%%

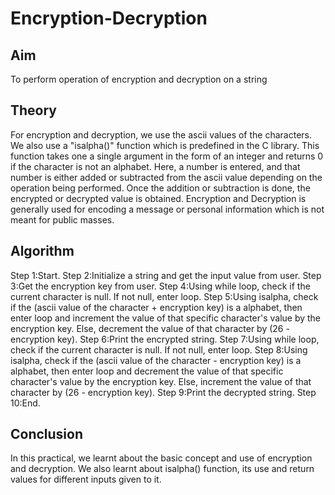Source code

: # Encryption-Decryption
## Aim
To perform operation of encryption and decryption on a string
## Theory
For encryption and decryption, we use the ascii values of the characters. We also use a "isalpha()" function which is predefined in the C library. This function takes one a single argument in the form of an integer and returns 0 if the character is not an alphabet.
Here, a number is entered, and that number is either added or subtracted from the ascii value depending on the operation being performed. Once the addition or subtraction is done, the encrypted or decrypted value is obtained. Encryption and Decryption is generally used for encoding a message or personal information which is not meant for public masses. 
## Algorithm
Step 1:Start. 
Step 2:Initialize a string and get the input value from user. 
Step 3:Get the encryption key from user. 
Step 4:Using while loop, check if the current character is null. If not null, enter loop. 
Step 5:Using isalpha, check if the (ascii value of the character + encryption key) is a alphabet, then enter loop and increment the value of that specific character's value by the encryption key. Else, decrement the value of that character by (26 - encryption key). 
Step 6:Print the encrypted string. 
Step 7:Using while loop, check if the current character is null. If not null, enter loop. 
Step 8:Using isalpha, check if the (ascii value of the character - encryption key) is a alphabet, then enter loop and decrement the value of that specific character's value by the encryption key. Else, increment the value of that character by (26 - encryption key). 
Step 9:Print the decrypted string. 
Step 10:End. 
## Conclusion
In this practical, we learnt about the basic concept and use of encryption and decryption. We also learnt about isalpha() function, its use and return values for different inputs given to it. 
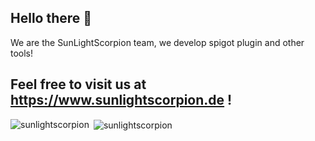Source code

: ## Hello there 👋

We are the SunLightScorpion team, we develop spigot plugin and other tools!

## Feel free to visit us at https://www.sunlightscorpion.de !

<p><img align="left" src="https://github-readme-stats.vercel.app/api/top-langs?username=sunlightscorpion&show_icons=true&locale=en&layout=compact" alt="sunlightscorpion"/></p>
<p>&nbsp;<img align="center" src="https://github-readme-stats.vercel.app/api?username=sunlightscorpion&show_icons=true&locale=en" alt="sunlightscorpion" /></p>
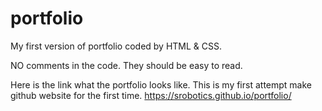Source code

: # portfolio
My first version of portfolio coded by HTML &amp; CSS.

NO comments in the code.  They should be easy to read.

Here is the link what the portfolio looks like.  This is my first attempt make github website for the first time.
https://srobotics.github.io/portfolio/

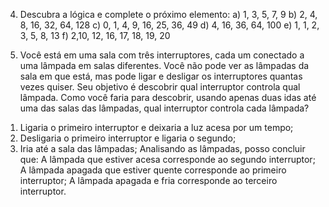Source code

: 4) Descubra a lógica e complete o próximo elemento:
a) 1, 3, 5, 7, 9
b) 2, 4, 8, 16, 32, 64, 128
c) 0, 1, 4, 9, 16, 25, 36, 49
d) 4, 16, 36, 64, 100 
e) 1, 1, 2, 3, 5, 8, 13
f) 2,10, 12, 16, 17, 18, 19, 20

5) Você está em uma sala com três interruptores, cada um conectado a uma lâmpada em salas diferentes. Você não pode ver as lâmpadas da sala em que está, mas pode ligar e desligar os interruptores quantas vezes quiser. Seu objetivo é descobrir qual interruptor controla qual lâmpada. Como você faria para descobrir, usando apenas duas idas até uma das salas das lâmpadas, qual interruptor controla cada lâmpada?
1. Ligaria o primeiro interruptor e deixaria a luz acesa por um tempo;
2. Desligaria o primeiro interruptor e ligaria o segundo;
3. Iria até a sala das lâmpadas;
Analisando as lâmpadas, posso concluir que:
A lâmpada que estiver acesa corresponde ao segundo interruptor;
A lâmpada apagada que estiver quente corresponde ao primeiro interruptor;
A lâmpada apagada e fria corresponde ao terceiro interruptor.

%%

**Exercise prompt**
All lines of the data above that include the word "readme" must be shown.

**Exercise solution**
<p><img align="left" src="https://github-readme-stats.vercel.app/api/top-langs?username=sunlightscorpion&show_icons=true&locale=en&layout=compact" alt="sunlightscorpion"/></p>
<p>&nbsp;<img align="center" src="https://github-readme-stats.vercel.app/api?username=sunlightscorpion&show_icons=true&locale=en" alt="sunlightscorpion" /></p>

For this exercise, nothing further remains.